Types of Breast Implants & When to Replace Your Implants
October 10, 2018
Last year, over 300,000 women elected to undergo breast augmentation, making it the most popular cosmetic surgical procedure in the United States. If you are considering this surgery, it is likely that you have more than a few questions floating around your head. That is why we compiled a list of answers to the top questions patients have asked about breast implant augmentation.
A five-minute google search may have you believe that 10 is the magic number; after ten years, your breast implants will expire…
We debunked this myth in a previous post, clarifying that this statistic is only true for 20% of women; the remaining 80% are enjoying their implants long after the first decade.
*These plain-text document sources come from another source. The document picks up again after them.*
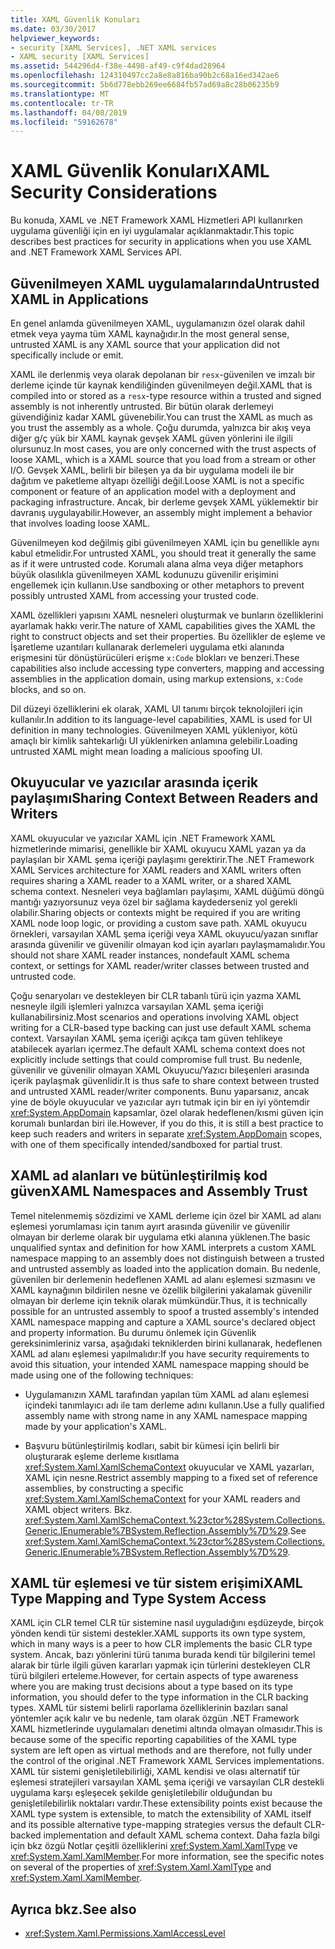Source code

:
 ```yaml
---
title: XAML Güvenlik Konuları
ms.date: 03/30/2017
helpviewer_keywords:
- security [XAML Services], .NET XAML services
- XAML security [XAML Services]
ms.assetid: 544296d4-f38e-4498-af49-c9f4dad28964
ms.openlocfilehash: 124310497cc2a8e8a816ba90b2c68a16ed342ae6
ms.sourcegitcommit: 5b6d778ebb269ee6684fb57ad69a8c28b06235b9
ms.translationtype: MT
ms.contentlocale: tr-TR
ms.lasthandoff: 04/08/2019
ms.locfileid: "59162678"
---
```

# <a name="xaml-security-considerations"></a><span data-ttu-id="cd7f8-102">XAML Güvenlik Konuları</span><span class="sxs-lookup"><span data-stu-id="cd7f8-102">XAML Security Considerations</span></span>
<span data-ttu-id="cd7f8-103">Bu konuda, XAML ve .NET Framework XAML Hizmetleri API kullanırken uygulama güvenliği için en iyi uygulamalar açıklanmaktadır.</span><span class="sxs-lookup"><span data-stu-id="cd7f8-103">This topic describes best practices for security in applications when you use XAML and .NET Framework XAML Services API.</span></span>  
  
## <a name="untrusted-xaml-in-applications"></a><span data-ttu-id="cd7f8-104">Güvenilmeyen XAML uygulamalarında</span><span class="sxs-lookup"><span data-stu-id="cd7f8-104">Untrusted XAML in Applications</span></span>  
 <span data-ttu-id="cd7f8-105">En genel anlamda güvenilmeyen XAML, uygulamanızın özel olarak dahil etmek veya yayma tüm XAML kaynağıdır.</span><span class="sxs-lookup"><span data-stu-id="cd7f8-105">In the most general sense, untrusted XAML is any XAML source that your application did not specifically include or emit.</span></span>  
  
 <span data-ttu-id="cd7f8-106">XAML ile derlenmiş veya olarak depolanan bir `resx`-güvenilen ve imzalı bir derleme içinde tür kaynak kendiliğinden güvenilmeyen değil.</span><span class="sxs-lookup"><span data-stu-id="cd7f8-106">XAML that is compiled into or stored as a `resx`-type resource within a trusted and signed assembly is not inherently untrusted.</span></span> <span data-ttu-id="cd7f8-107">Bir bütün olarak derlemeyi güvendiğiniz kadar XAML güvenebilir.</span><span class="sxs-lookup"><span data-stu-id="cd7f8-107">You can trust the XAML as much as you trust the assembly as a whole.</span></span> <span data-ttu-id="cd7f8-108">Çoğu durumda, yalnızca bir akış veya diğer g/ç yük bir XAML kaynak gevşek XAML güven yönlerini ile ilgili olursunuz.</span><span class="sxs-lookup"><span data-stu-id="cd7f8-108">In most cases, you are only concerned with the trust aspects of loose XAML, which is a XAML source that you load from a stream or other I/O.</span></span> <span data-ttu-id="cd7f8-109">Gevşek XAML, belirli bir bileşen ya da bir uygulama modeli ile bir dağıtım ve paketleme altyapı özelliği değil.</span><span class="sxs-lookup"><span data-stu-id="cd7f8-109">Loose XAML is not a specific component or feature of an application model with a deployment and packaging infrastructure.</span></span> <span data-ttu-id="cd7f8-110">Ancak, bir derleme gevşek XAML yüklemektir bir davranış uygulayabilir.</span><span class="sxs-lookup"><span data-stu-id="cd7f8-110">However, an assembly might implement a behavior that involves loading loose XAML.</span></span>  
  
 <span data-ttu-id="cd7f8-111">Güvenilmeyen kod değilmiş gibi güvenilmeyen XAML için bu genellikle aynı kabul etmelidir.</span><span class="sxs-lookup"><span data-stu-id="cd7f8-111">For untrusted XAML, you should treat it generally the same as if it were untrusted code.</span></span> <span data-ttu-id="cd7f8-112">Korumalı alana alma veya diğer metaphors büyük olasılıkla güvenilmeyen XAML kodunuzu güvenilir erişimini engellemek için kullanın.</span><span class="sxs-lookup"><span data-stu-id="cd7f8-112">Use sandboxing or other metaphors to prevent possibly untrusted XAML from accessing your trusted code.</span></span>  
  
 <span data-ttu-id="cd7f8-113">XAML özellikleri yapısını XAML nesneleri oluşturmak ve bunların özelliklerini ayarlamak hakkı verir.</span><span class="sxs-lookup"><span data-stu-id="cd7f8-113">The nature of XAML capabilities gives the XAML the right to construct objects and set their properties.</span></span> <span data-ttu-id="cd7f8-114">Bu özellikler de eşleme ve İşaretleme uzantıları kullanarak derlemeleri uygulama etki alanında erişmesini tür dönüştürücüleri erişme `x:Code` blokları ve benzeri.</span><span class="sxs-lookup"><span data-stu-id="cd7f8-114">These capabilities also include accessing type converters, mapping and accessing assemblies in the application domain, using markup extensions, `x:Code` blocks, and so on.</span></span>  
  
 <span data-ttu-id="cd7f8-115">Dil düzeyi özelliklerini ek olarak, XAML UI tanımı birçok teknolojileri için kullanılır.</span><span class="sxs-lookup"><span data-stu-id="cd7f8-115">In addition to its language-level capabilities, XAML is used for UI definition in many technologies.</span></span> <span data-ttu-id="cd7f8-116">Güvenilmeyen XAML yükleniyor, kötü amaçlı bir kimlik sahtekarlığı UI yüklenirken anlamına gelebilir.</span><span class="sxs-lookup"><span data-stu-id="cd7f8-116">Loading untrusted XAML might mean loading a malicious spoofing UI.</span></span>  
  
## <a name="sharing-context-between-readers-and-writers"></a><span data-ttu-id="cd7f8-117">Okuyucular ve yazıcılar arasında içerik paylaşımı</span><span class="sxs-lookup"><span data-stu-id="cd7f8-117">Sharing Context Between Readers and Writers</span></span>  
 <span data-ttu-id="cd7f8-118">XAML okuyucular ve yazıcılar XAML için .NET Framework XAML hizmetlerinde mimarisi, genellikle bir XAML okuyucu XAML yazan ya da paylaşılan bir XAML şema içeriği paylaşımı gerektirir.</span><span class="sxs-lookup"><span data-stu-id="cd7f8-118">The .NET Framework XAML Services architecture for XAML readers and XAML writers often requires sharing a XAML reader to a XAML writer, or a shared XAML schema context.</span></span> <span data-ttu-id="cd7f8-119">Nesneleri veya bağlamları paylaşımı, XAML düğümü döngü mantığı yazıyorsunuz veya özel bir sağlama kaydederseniz yol gerekli olabilir.</span><span class="sxs-lookup"><span data-stu-id="cd7f8-119">Sharing objects or contexts might be required if you are writing XAML node loop logic, or providing a custom save path.</span></span> <span data-ttu-id="cd7f8-120">XAML okuyucu örnekleri, varsayılan XAML şema içeriği veya XAML okuyucu/yazan sınıflar arasında güvenilir ve güvenilir olmayan kod için ayarları paylaşmamalıdır.</span><span class="sxs-lookup"><span data-stu-id="cd7f8-120">You should not share XAML reader instances, nondefault XAML schema context, or settings for XAML reader/writer classes between trusted and untrusted code.</span></span>  
  
 <span data-ttu-id="cd7f8-121">Çoğu senaryoları ve destekleyen bir CLR tabanlı türü için yazma XAML nesneyle ilgili işlemleri yalnızca varsayılan XAML şema içeriği kullanabilirsiniz.</span><span class="sxs-lookup"><span data-stu-id="cd7f8-121">Most scenarios and operations involving XAML object writing for a CLR-based type backing can just use default XAML schema context.</span></span> <span data-ttu-id="cd7f8-122">Varsayılan XAML şema içeriği açıkça tam güven tehlikeye atabilecek ayarları içermez.</span><span class="sxs-lookup"><span data-stu-id="cd7f8-122">The default XAML schema context does not explicitly include settings that could compromise full trust.</span></span> <span data-ttu-id="cd7f8-123">Bu nedenle, güvenilir ve güvenilir olmayan XAML Okuyucu/Yazıcı bileşenleri arasında içerik paylaşmak güvenlidir.</span><span class="sxs-lookup"><span data-stu-id="cd7f8-123">It is thus safe to share context between trusted and untrusted XAML reader/writer components.</span></span> <span data-ttu-id="cd7f8-124">Bunu yaparsanız, ancak yine de böyle okuyucular ve yazıcılar ayrı tutmak için bir en iyi yöntemdir <xref:System.AppDomain> kapsamlar, özel olarak hedeflenen/kısmi güven için korumalı bunlardan biri ile.</span><span class="sxs-lookup"><span data-stu-id="cd7f8-124">However, if you do this, it is still a best practice to keep such readers and writers in separate <xref:System.AppDomain> scopes, with one of them specifically intended/sandboxed for partial trust.</span></span>  
  
## <a name="xaml-namespaces-and-assembly-trust"></a><span data-ttu-id="cd7f8-125">XAML ad alanları ve bütünleştirilmiş kod güven</span><span class="sxs-lookup"><span data-stu-id="cd7f8-125">XAML Namespaces and Assembly Trust</span></span>  
 <span data-ttu-id="cd7f8-126">Temel nitelenmemiş sözdizimi ve XAML derleme için özel bir XAML ad alanı eşlemesi yorumlaması için tanım ayırt arasında güvenilir ve güvenilir olmayan bir derleme olarak bir uygulama etki alanına yüklenen.</span><span class="sxs-lookup"><span data-stu-id="cd7f8-126">The basic unqualified syntax and definition for how XAML interprets a custom XAML namespace mapping to an assembly does not distinguish between a trusted and untrusted assembly as loaded into the application domain.</span></span> <span data-ttu-id="cd7f8-127">Bu nedenle, güvenilen bir derlemenin hedeflenen XAML ad alanı eşlemesi sızmasını ve XAML kaynağının bildirilen nesne ve özellik bilgilerini yakalamak güvenilir olmayan bir derleme için teknik olarak mümkündür.</span><span class="sxs-lookup"><span data-stu-id="cd7f8-127">Thus, it is technically possible for an untrusted assembly to spoof a trusted assembly's intended XAML namespace mapping and capture a XAML source's declared object and property information.</span></span> <span data-ttu-id="cd7f8-128">Bu durumu önlemek için Güvenlik gereksinimleriniz varsa, aşağıdaki tekniklerden birini kullanarak, hedeflenen XAML ad alanı eşlemesi yapılmalıdır:</span><span class="sxs-lookup"><span data-stu-id="cd7f8-128">If you have security requirements to avoid this situation, your intended XAML namespace mapping should be made using one of the following techniques:</span></span>  
  
-   <span data-ttu-id="cd7f8-129">Uygulamanızın XAML tarafından yapılan tüm XAML ad alanı eşlemesi içindeki tanımlayıcı adı ile tam derleme adını kullanın.</span><span class="sxs-lookup"><span data-stu-id="cd7f8-129">Use a fully qualified assembly name with strong name in any XAML namespace mapping made by your application's XAML.</span></span>  
  
-   <span data-ttu-id="cd7f8-130">Başvuru bütünleştirilmiş kodları, sabit bir kümesi için belirli bir oluşturarak eşleme derleme kısıtlama <xref:System.Xaml.XamlSchemaContext> okuyucular ve XAML yazarları, XAML için nesne.</span><span class="sxs-lookup"><span data-stu-id="cd7f8-130">Restrict assembly mapping to a fixed set of reference assemblies, by constructing a specific <xref:System.Xaml.XamlSchemaContext> for your XAML readers and XAML object writers.</span></span> <span data-ttu-id="cd7f8-131">Bkz. <xref:System.Xaml.XamlSchemaContext.%23ctor%28System.Collections.Generic.IEnumerable%7BSystem.Reflection.Assembly%7D%29>.</span><span class="sxs-lookup"><span data-stu-id="cd7f8-131">See <xref:System.Xaml.XamlSchemaContext.%23ctor%28System.Collections.Generic.IEnumerable%7BSystem.Reflection.Assembly%7D%29>.</span></span>  
  
## <a name="xaml-type-mapping-and-type-system-access"></a><span data-ttu-id="cd7f8-132">XAML tür eşlemesi ve tür sistem erişimi</span><span class="sxs-lookup"><span data-stu-id="cd7f8-132">XAML Type Mapping and Type System Access</span></span>  
 <span data-ttu-id="cd7f8-133">XAML için CLR temel CLR tür sistemine nasıl uyguladığını eşdüzeyde, birçok yönden kendi tür sistemi destekler.</span><span class="sxs-lookup"><span data-stu-id="cd7f8-133">XAML supports its own type system, which in many ways is a peer to how CLR implements the basic CLR type system.</span></span> <span data-ttu-id="cd7f8-134">Ancak, bazı yönlerini türü tanıma burada kendi tür bilgilerini temel alarak bir türle ilgili güven kararları yapmak için türlerini destekleyen CLR türü bilgileri erteleme.</span><span class="sxs-lookup"><span data-stu-id="cd7f8-134">However, for certain aspects of type awareness where you are making trust decisions about a type based on its type information, you should defer to the type information in the CLR backing types.</span></span> <span data-ttu-id="cd7f8-135">XAML tür sistemi belirli raporlama özelliklerinin bazıları sanal yöntemler açık kalır ve bu nedenle, tam olarak özgün .NET Framework XAML hizmetlerinde uygulamaları denetimi altında olmayan olmasıdır.</span><span class="sxs-lookup"><span data-stu-id="cd7f8-135">This is because some of the specific reporting capabilities of the XAML type system are left open as virtual methods and are therefore, not fully under the control of the original .NET Framework XAML Services implementations.</span></span> <span data-ttu-id="cd7f8-136">XAML tür sistemi genişletilebilirliği, XAML kendisi ve olası alternatif tür eşlemesi stratejileri varsayılan XAML şema içeriği ve varsayılan CLR destekli uygulama karşı eşleşecek şekilde genişletilebilir olduğundan bu genişletilebilirlik noktaları vardır.</span><span class="sxs-lookup"><span data-stu-id="cd7f8-136">These extensibility points exist because the XAML type system is extensible, to match the extensibility of XAML itself and its possible alternative type-mapping strategies versus the default CLR-backed implementation and default XAML schema context.</span></span> <span data-ttu-id="cd7f8-137">Daha fazla bilgi için bkz özgü Notlar çeşitli özelliklerini <xref:System.Xaml.XamlType> ve <xref:System.Xaml.XamlMember>.</span><span class="sxs-lookup"><span data-stu-id="cd7f8-137">For more information, see the specific notes on several of the properties of <xref:System.Xaml.XamlType> and <xref:System.Xaml.XamlMember>.</span></span>  
  
## <a name="see-also"></a><span data-ttu-id="cd7f8-138">Ayrıca bkz.</span><span class="sxs-lookup"><span data-stu-id="cd7f8-138">See also</span></span>

- <xref:System.Xaml.Permissions.XamlAccessLevel>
The truth is, this question does not have a definite answer and the “average lifespan” of an implant comes with no guarantees. A breast implant is not like a brake pad that needs to be changed every few thousand miles. A breast implant will only need to be replaced in the event that a problem emerges. Although it is important to understand the possibility of a follow-up procedure when considering this surgery, the likelihood of lasting success is high, especially when working with a double-board-certified plastic surgeon. In fact, many of our patients have had their implants for 20 years or longer.
The short answer to whether or not silicone implants are safe? Yes, the FDA has approved silicone breast implants for the purpose of augmentation, reconstruction after breast cancer surgery or trauma, and for correction of developmental defects. Numerous studies also show that the majority of breast augmentation and reconstruction patients are satisfied with the results of the surgery.
When considering breast implant augmentation, open communication with your plastic surgeon is essential. Patients should feel comfortable, confident, and well-informed about their decision to undergo any cosmetic procedure, which is why it is recommended you do adequate research before opting into surgery and choose a board-certified plastic surgeon you fully trust.
All FDA-approved saline and silicone gel-filled breast implants have a Summary of Safety and Effectiveness Data (SSED) report, which provides a detailed summary of the risks, warnings, precautions, and studies associated with FDA approval of the device. The FDA advises individuals to review the SSED data for each implant to learn more about their characteristics and the fillers used.
Once the anesthesia has taken effect, the surgeon will make an incision in one of the following areas:
- Along the underside of your breast (inframammary): this is the most common location used because it is where your skin naturally folds. When the incision is made in this area, scarring may be slightly more visible, especially if you are younger, thinner, and have not yet had children.
- Under your arm (transaxillary): this type of incision most likely requires the surgeon to use an endoscope, a tool that can be inserted into an incision site to help the surgeon guide the implant into place. Instead of having a scar along the underside of your breast, like an inframammary incision, you may have a scar on the underside of your arm.
- Around the nipple (periareolar): a periareolar incision can help camouflage a scar but may also cause problems with loss or change of sensation in the nipple.
- Through the mastectomy scar: this incision is for patients undergoing breast reconstruction surgeries.
This depends on a patient’s anatomy, but typically we place the implant below (submuscular) the chest wall muscles opposed to above (subglandular). For both locations, there are unique pros, cons and considerations; thus, it is important to consult an experienced plastic surgeon before deciding on an approach.
Benefits of submuscular placement (below the pectoralis muscle) include reduced rates of sensory loss in the nipple and areola, greater visibility of native breast tissue during mammography, and a reduced likelihood of hematomas (bruising) near the implant after surgery. Drawbacks of placing the implant under the muscle include reduced size potential of the breast and the potential for increased postoperative pain due to muscle disturbance.
Women with adequate breast tissue are the most common candidates for subglandular placement (above the chest wall muscle). This type of placement is considered less invasive and typically leaves room for larger implants and more pronounced cleavage. However, there are shortcomings to keep in mind when considering this method. Sometimes the soft tissue can harden due to stretching and begin to form fibrous tissue, causing pain and deformation of the implant. The implant may also create vertical folds to appear on the surface of the breast, known as rippling, which occurs most often in women who have a limited amount of overlying natural breast tissue.